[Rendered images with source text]
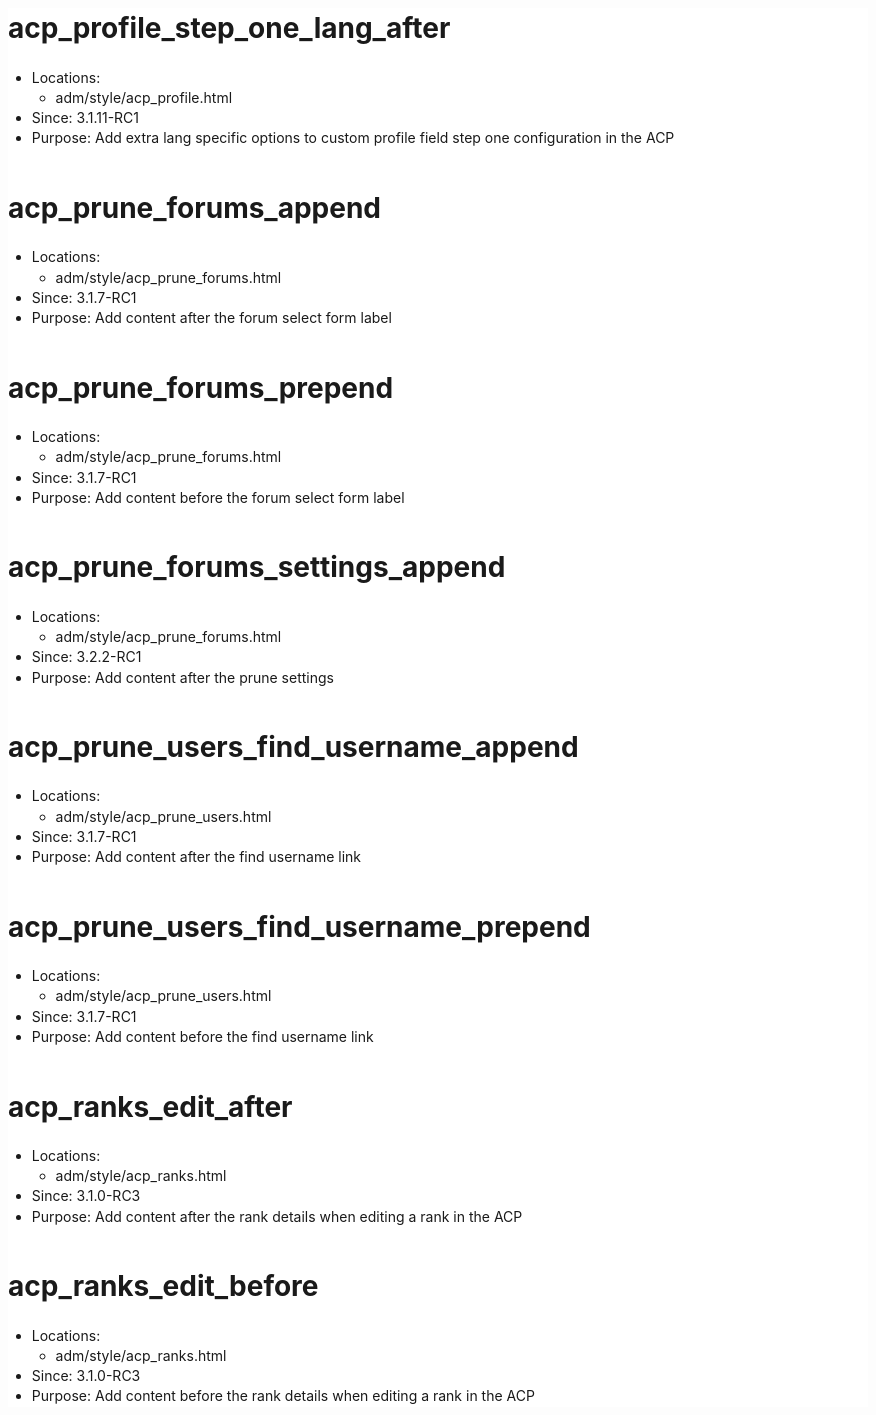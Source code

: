 acp_profile_step_one_lang_after
===
* Locations:
    + adm/style/acp_profile.html
* Since: 3.1.11-RC1
* Purpose: Add extra lang specific options to custom profile field step one configuration in the ACP

acp_prune_forums_append
===
* Locations:
    + adm/style/acp_prune_forums.html
* Since: 3.1.7-RC1
* Purpose: Add content after the forum select form label

acp_prune_forums_prepend
===
* Locations:
    + adm/style/acp_prune_forums.html
* Since: 3.1.7-RC1
* Purpose: Add content before the forum select form label

acp_prune_forums_settings_append
===
* Locations:
    + adm/style/acp_prune_forums.html
* Since: 3.2.2-RC1
* Purpose: Add content after the prune settings

acp_prune_users_find_username_append
===
* Locations:
    + adm/style/acp_prune_users.html
* Since: 3.1.7-RC1
* Purpose: Add content after the find username link

acp_prune_users_find_username_prepend
===
* Locations:
    + adm/style/acp_prune_users.html
* Since: 3.1.7-RC1
* Purpose: Add content before the find username link

acp_ranks_edit_after
===
* Locations:
    + adm/style/acp_ranks.html
* Since: 3.1.0-RC3
* Purpose: Add content after the rank details when editing a rank in the ACP

acp_ranks_edit_before
===
* Locations:
    + adm/style/acp_ranks.html
* Since: 3.1.0-RC3
* Purpose: Add content before the rank details when editing a rank in the ACP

§ **Task description**
With "label" as the word to match, copy each line of the records that has it.

§ **Answer area**
* Purpose: Add content after the forum select form label
* Purpose: Add content before the forum select form label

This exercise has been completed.